Hydro-Québec vient de permettre à un premier propriétaire
d'une maison d'injecter dans son réseau l'énergie solaire qu'il produit.
Un système « photovoltaïque » (PV)
de 3200 watts (3,2 kilowatts) a été installé en décembre dernier sur
la face sud du toit de la maison modèle du constructeur Groupe Boies
2000, rue du Verger Tétreault, à Otterburn Park, en Montérégie. Hydro-Québec
a accepté le projet-pilote proposé par le constructeur Martin Boies
en collaboration avec le ministère fédéral des Ressources naturelles.
C'est le premier projet du genre dans le secteur résidentiel,
puisque la chose existe déjà dans le secteur commercial.
Les essais sur la qualité du courant ainsi que sur la
sécurité de nos équipements et de notre personnel sont en cours. Si
les tests sont satisfaisants, le système PV pourra envoyer ses premiers
électrons sur le réseau, selon le responsable technique d'Hydro-Québec
TransÉnergie, Richard Grenier.
Le constructeur Martin Boies est très fier de cette première.
« Je suis très content car les gens pourront visiter notre
bureau pour voir comment ça fonctionne », dit-il.
M. Boies est aussi le premier Québécois à bâtir un quartier
entier de maisons à haute efficacité énergétique, certifiées Novoclimat
par l'Agence de l'efficacité énergétique du Québec.

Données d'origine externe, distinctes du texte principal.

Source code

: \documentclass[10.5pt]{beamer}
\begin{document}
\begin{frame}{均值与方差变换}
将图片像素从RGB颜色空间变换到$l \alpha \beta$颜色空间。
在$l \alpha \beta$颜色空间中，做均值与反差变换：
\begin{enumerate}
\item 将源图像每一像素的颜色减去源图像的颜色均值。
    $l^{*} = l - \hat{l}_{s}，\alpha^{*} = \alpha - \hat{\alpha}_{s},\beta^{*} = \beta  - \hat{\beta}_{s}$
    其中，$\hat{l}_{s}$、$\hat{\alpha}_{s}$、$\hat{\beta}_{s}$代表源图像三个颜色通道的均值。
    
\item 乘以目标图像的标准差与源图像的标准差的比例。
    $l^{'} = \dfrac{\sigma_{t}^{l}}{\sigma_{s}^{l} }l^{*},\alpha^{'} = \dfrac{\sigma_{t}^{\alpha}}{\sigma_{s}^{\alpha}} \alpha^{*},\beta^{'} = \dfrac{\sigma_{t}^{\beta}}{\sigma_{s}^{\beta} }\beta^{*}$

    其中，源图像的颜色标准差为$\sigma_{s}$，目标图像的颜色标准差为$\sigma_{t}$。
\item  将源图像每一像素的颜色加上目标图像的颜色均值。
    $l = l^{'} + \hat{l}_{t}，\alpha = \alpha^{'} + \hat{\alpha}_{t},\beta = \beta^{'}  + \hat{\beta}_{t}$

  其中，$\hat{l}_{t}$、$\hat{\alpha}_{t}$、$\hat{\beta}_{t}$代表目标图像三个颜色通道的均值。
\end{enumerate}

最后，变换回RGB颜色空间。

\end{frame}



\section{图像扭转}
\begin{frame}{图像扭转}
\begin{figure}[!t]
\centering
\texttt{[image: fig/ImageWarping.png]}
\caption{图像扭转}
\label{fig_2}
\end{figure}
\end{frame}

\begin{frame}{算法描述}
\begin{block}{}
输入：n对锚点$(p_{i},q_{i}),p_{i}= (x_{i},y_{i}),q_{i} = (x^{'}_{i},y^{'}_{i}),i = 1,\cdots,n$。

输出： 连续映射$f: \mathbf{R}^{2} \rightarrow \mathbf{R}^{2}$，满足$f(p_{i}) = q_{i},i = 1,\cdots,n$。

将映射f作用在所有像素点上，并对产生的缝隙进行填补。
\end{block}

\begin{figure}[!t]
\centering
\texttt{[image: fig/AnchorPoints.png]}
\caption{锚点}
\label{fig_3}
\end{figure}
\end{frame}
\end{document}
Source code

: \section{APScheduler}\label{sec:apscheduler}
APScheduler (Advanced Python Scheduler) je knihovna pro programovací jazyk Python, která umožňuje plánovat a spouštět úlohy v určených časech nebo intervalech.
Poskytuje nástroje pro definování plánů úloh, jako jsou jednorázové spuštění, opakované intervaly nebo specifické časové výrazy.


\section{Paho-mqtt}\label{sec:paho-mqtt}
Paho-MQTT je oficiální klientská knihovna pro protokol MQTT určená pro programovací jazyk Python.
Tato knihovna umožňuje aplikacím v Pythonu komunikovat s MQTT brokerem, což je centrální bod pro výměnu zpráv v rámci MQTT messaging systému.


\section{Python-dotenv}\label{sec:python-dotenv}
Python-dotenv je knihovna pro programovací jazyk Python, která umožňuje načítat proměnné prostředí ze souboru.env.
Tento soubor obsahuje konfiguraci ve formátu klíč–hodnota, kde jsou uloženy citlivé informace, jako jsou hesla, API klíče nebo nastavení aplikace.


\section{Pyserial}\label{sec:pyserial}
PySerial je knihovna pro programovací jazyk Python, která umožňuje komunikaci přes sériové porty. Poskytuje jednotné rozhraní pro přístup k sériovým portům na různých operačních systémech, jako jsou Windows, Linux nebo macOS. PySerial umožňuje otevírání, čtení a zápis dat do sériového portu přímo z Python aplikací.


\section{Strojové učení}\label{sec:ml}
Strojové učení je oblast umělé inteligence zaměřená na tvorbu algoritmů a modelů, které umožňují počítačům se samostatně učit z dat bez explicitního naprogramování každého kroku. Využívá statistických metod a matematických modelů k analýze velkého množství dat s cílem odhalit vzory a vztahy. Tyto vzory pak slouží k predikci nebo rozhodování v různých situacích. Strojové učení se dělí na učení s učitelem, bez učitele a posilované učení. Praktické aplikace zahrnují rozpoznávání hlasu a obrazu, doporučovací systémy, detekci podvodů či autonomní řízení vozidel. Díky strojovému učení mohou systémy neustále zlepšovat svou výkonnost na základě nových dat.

Dans sa lettre à M. Boies, Richard Grenier d'Hydro-Québec
précisait que l'acceptation du projet-pilote " ne doit pas être interprétée
comme une acceptation ou un engagement de la part d'Hydro-Québec d'acheter
le surplus d'énergie qui sera écoulée sur son réseau ". Par contre,
le 26 novembre dernier, Hydro-Québec demandait à la Régie de l'énergie
d'autoriser le principe de " mesurage net " pour l'autoproduction
d'électricité, déjà permis par la vaste majorité des provinces canadiennes
et États américains. La société d'État pourrait ainsi réduire tous
les mois la facture d'un client autoproducteur, mais ne lui paierait
rien sur une base annuelle s'il produisait au profit du réseau public
plus qu'il n'avait consommé.
Le système photovoltaïque de Martin Boies mesure 567 pieds
carrés et consiste en de très minces panneaux PV américains, de marque
Unisolar, collés à des panneaux métalliques qui font office de revêtement
de toiture. La tendance mondiale est vers cette intégration du PV
aux immeubles car, à coût légèrement moindre, le système intégré est
de loin plus discret que des panneaux à cadre d'aluminium montés sur
une toiture métallique, explique l'ingénieur David Elzinga, de la
compagnie ontarienne Arise Technologies.
Ce fabricant a installé la toiture de 42 000 $
sans coût pour M. Boies grâce à l'aide financière de Ressources naturelles
Canada. Dans le cadre de la lutte contre les changements climatiques,
le ministère souhaite supprimer les obstacles au grand déploiement
des systèmes PV connectés aux réseaux électriques.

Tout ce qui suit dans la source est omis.